How hard was this for Cerf? "Well, the problem of giving birth to something and getting it out is a real challenge," Cerf stated emphatically supporting the "father" and "birth" metaphors.

Could the early internet have ignited World War III had it satisfied the military as the new indestructible communications system? Would Cerf have felt like the "father of the atomic bomb" if his work had resulted in global war even one won by America?

Cerf said: "Ironically I met Oppenheimer when I was about 13 and visiting Stanford University. The internet was developed during the Cold War period and I saw it as an important contribution to our command and control capability. It was not the US policy then to launch pre-emptive strikes."

As we discussed this omnipresent worldwide communications system, he talked about myriad issues which were fun to hear. In a surprising statement he said, "You're running the 1978 version of the internet today." Maybe that's why my browser window keeps crashing, I wondered to myself.

For Cerf, the future is what it's all about. He was quoted as saying: "Our mission is to make MCI into a company that generates at least half of its income from products or services that don't even exist today," a quote which might be heard from lots of senior executives - none of whom could ever deliver an invention like Vinton G. Cerf. In closing Cerf bubbles enthusiastically: "The internet was conceived in 1973, born in 1983, and emerged to the public in 1993. VOIP got "real" in 2003. I can hardly wait for 2013..."

Bill Robinson has appeared on CNN, PBS, Bloomberg and had his own segment on SKY News commenting on high-tech and marketing issues and has written columns and articles for FORTUNE Small Business, The Financial Times, Marketing Magazine (UK), Forbes.com, The Moscow Times, Cisco Systems iQ Magazine, United Airline's Hemispheres Magazine and Upside Magazine. Bill may be reached at: bill@relentlessmarketing.com

Footnote

*Dr. Kleinrock has a fascinating biography and was a real progenitor of the internet as we know it today. On Kleinrock's homepage here, the following two anecdotes can be found:

About the day they first connected (1969): "On the day after the IMP arrived (the Tuesday after Labor Day), the circus began - everyone who had any imaginable excuse to be there, was there. Kleinrock and his team were there; BBN was there; Honeywell was there (the IMP was built out of a Honeywell minicomputer); Scientific Data Systems was there (the UCLA host machine was an SDS machine); AT&T long lines was there (we were attaching to their network); GTE was there (they were the local telephone company); ARPA was there; the UCLA Computer Science Dept. administration was there; the UCLA campus administration was there; plus an army of Computer Science graduate students was there. Expectations and anxieties were high because, everyone was concerned that their piece might fail. Fortunately, the team had done its job well and bits began moving between the UCLA computer and the IMP that same day. By the next day they had messages moving between the machines. THUS WAS BORN THE ARPANET, AND THE COMMUNITY WHICH HAS NOW BECOME THE INTERNET!"
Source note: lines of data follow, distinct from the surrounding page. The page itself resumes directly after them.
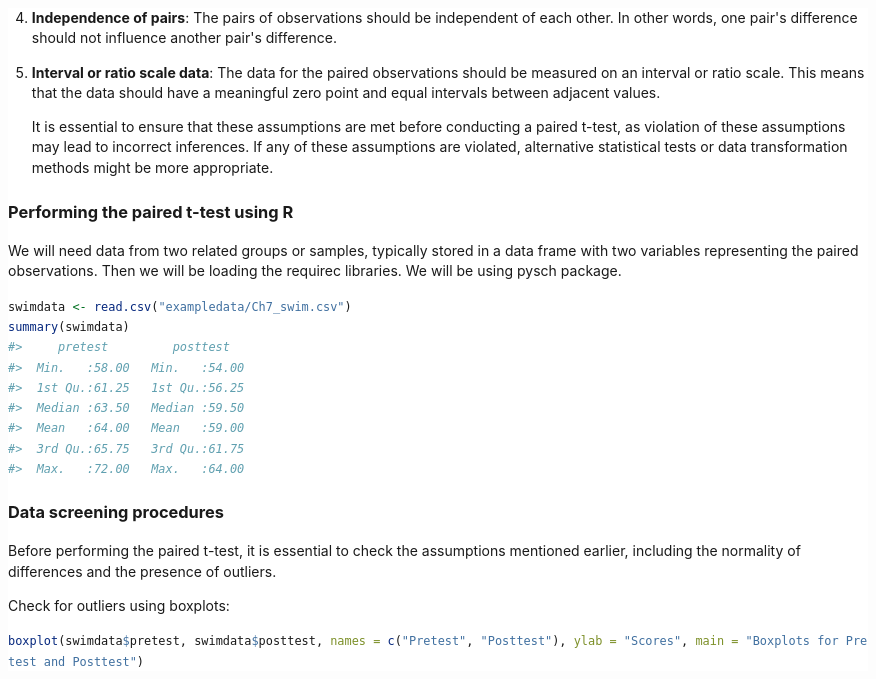 4.  **Independence of pairs**: The pairs of observations should be independent of each other. In other words, one pair's difference should not influence another pair's difference.

5.  **Interval or ratio scale data**: The data for the paired observations should be measured on an interval or ratio scale. This means that the data should have a meaningful zero point and equal intervals between adjacent values.

    It is essential to ensure that these assumptions are met before conducting a paired t-test, as violation of these assumptions may lead to incorrect inferences. If any of these assumptions are violated, alternative statistical tests or data transformation methods might be more appropriate.

### **Performing the paired t-test using R**

We will need data from two related groups or samples, typically stored in a data frame with two variables representing the paired observations. Then we will be loading the requirec libraries. We will be using pysch package.


```r
swimdata <- read.csv("exampledata/Ch7_swim.csv")
summary(swimdata)
#>     pretest         posttest    
#>  Min.   :58.00   Min.   :54.00  
#>  1st Qu.:61.25   1st Qu.:56.25  
#>  Median :63.50   Median :59.50  
#>  Mean   :64.00   Mean   :59.00  
#>  3rd Qu.:65.75   3rd Qu.:61.75  
#>  Max.   :72.00   Max.   :64.00
```

### Data screening procedures
Before performing the paired t-test, it is essential to check the assumptions mentioned earlier, including the normality of differences and the presence of outliers.

Check for outliers using boxplots:


```r
boxplot(swimdata$pretest, swimdata$posttest, names = c("Pretest", "Posttest"), ylab = "Scores", main = "Boxplots for Pretest and Posttest")
```

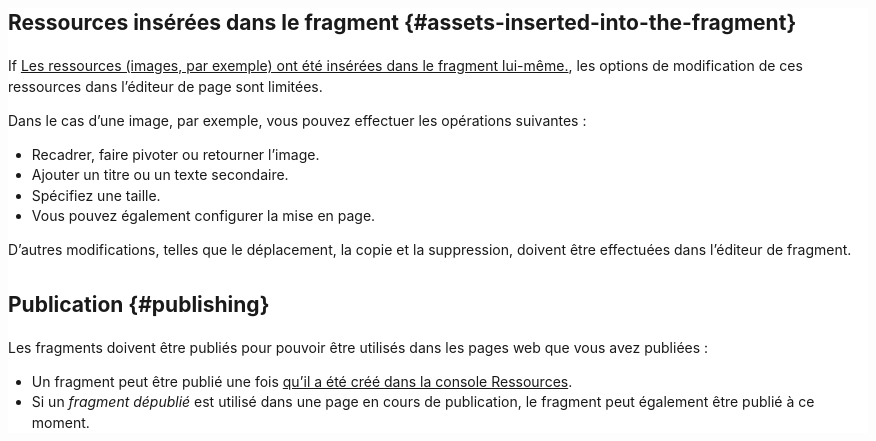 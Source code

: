 ## Ressources insérées dans le fragment {#assets-inserted-into-the-fragment}

If [Les ressources (images, par exemple) ont été insérées dans le fragment lui-même.](/help/assets/content-fragments-variations.md#inserting-assets-into-your-fragment), les options de modification de ces ressources dans l’éditeur de page sont limitées.

Dans le cas d’une image, par exemple, vous pouvez effectuer les opérations suivantes :

* Recadrer, faire pivoter ou retourner l’image.
* Ajouter un titre ou un texte secondaire.
* Spécifiez une taille.
* Vous pouvez également configurer la mise en page.

D’autres modifications, telles que le déplacement, la copie et la suppression, doivent être effectuées dans l’éditeur de fragment.

## Publication {#publishing}

Les fragments doivent être publiés pour pouvoir être utilisés dans les pages web que vous avez publiées :

* Un fragment peut être publié une fois [qu’il a été créé dans la console Ressources](/help/assets/content-fragments-managing.md#publishing-and-referencing-a-fragment).
* Si un *fragment dépublié* est utilisé dans une page en cours de publication, le fragment peut également être publié à ce moment.
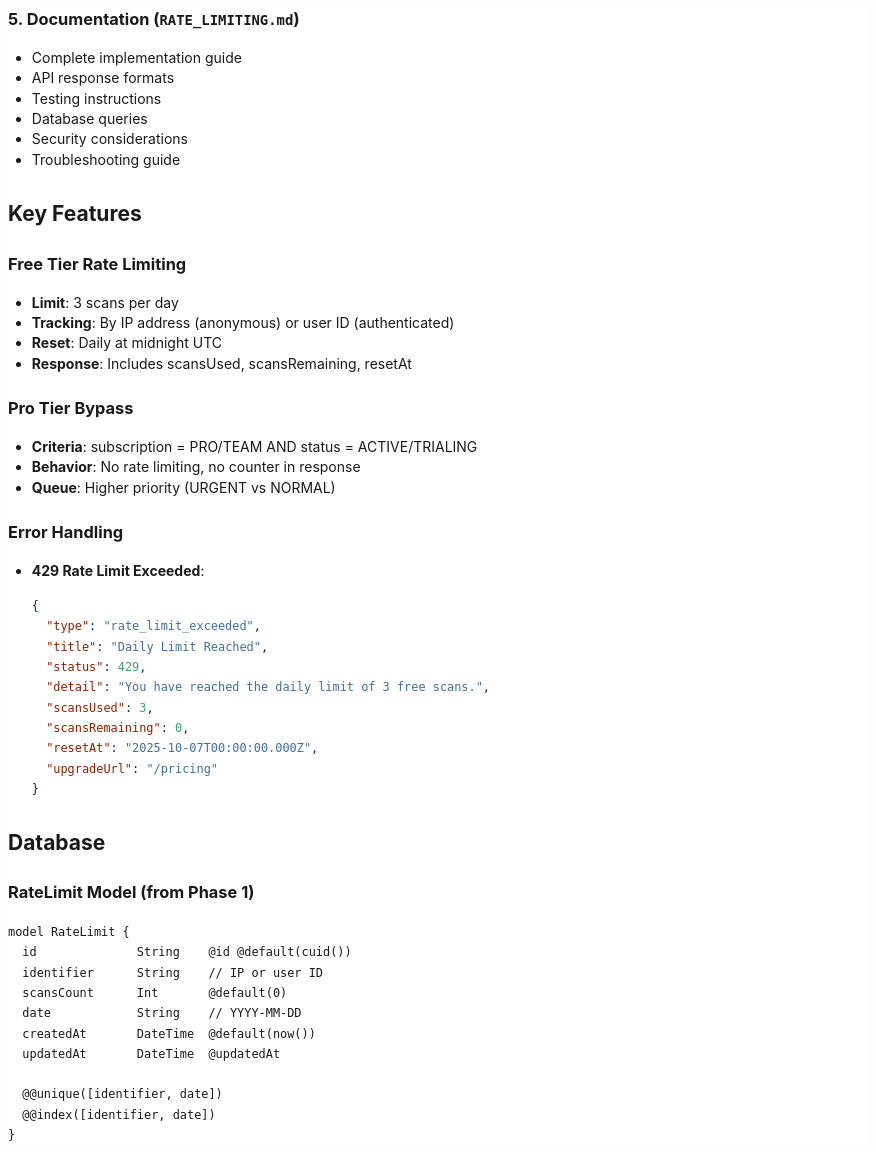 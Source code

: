 ### 5. Documentation (`RATE_LIMITING.md`)
- Complete implementation guide
- API response formats
- Testing instructions
- Database queries
- Security considerations
- Troubleshooting guide

## Key Features

### Free Tier Rate Limiting
- **Limit**: 3 scans per day
- **Tracking**: By IP address (anonymous) or user ID (authenticated)
- **Reset**: Daily at midnight UTC
- **Response**: Includes scansUsed, scansRemaining, resetAt

### Pro Tier Bypass
- **Criteria**: subscription = PRO/TEAM AND status = ACTIVE/TRIALING
- **Behavior**: No rate limiting, no counter in response
- **Queue**: Higher priority (URGENT vs NORMAL)

### Error Handling
- **429 Rate Limit Exceeded**:
  ```json
  {
    "type": "rate_limit_exceeded",
    "title": "Daily Limit Reached",
    "status": 429,
    "detail": "You have reached the daily limit of 3 free scans.",
    "scansUsed": 3,
    "scansRemaining": 0,
    "resetAt": "2025-10-07T00:00:00.000Z",
    "upgradeUrl": "/pricing"
  }
  ```

## Database

### RateLimit Model (from Phase 1)
```prisma
model RateLimit {
  id              String    @id @default(cuid())
  identifier      String    // IP or user ID
  scansCount      Int       @default(0)
  date            String    // YYYY-MM-DD
  createdAt       DateTime  @default(now())
  updatedAt       DateTime  @updatedAt
  
  @@unique([identifier, date])
  @@index([identifier, date])
}
```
About Kleinrock's "crashing of the network": "Indeed, under Kleinrock's supervision, UCLA served for many years as the ARPANET Measurement Center (in one interesting experiment in the mid-1970's, UCLA managed to control a geosynchronous satellite hovering over the Atlantic Ocean by sending messages through the ARPANET from California to an East Coast satellite dish). As head of the Center, it was Kleinrock's mission to stress the network to its limits and, if possible, expose its faults by 'crashing' the net; in those early days, Kleinrock could bring the net down at will, each time identifying and repairing a serious network fault. Some of the faults he uncovered were given descriptive names like Christmas Lockup and Piggyback Lockup. By mid-1970, ten nodes were connected, spanning the USA."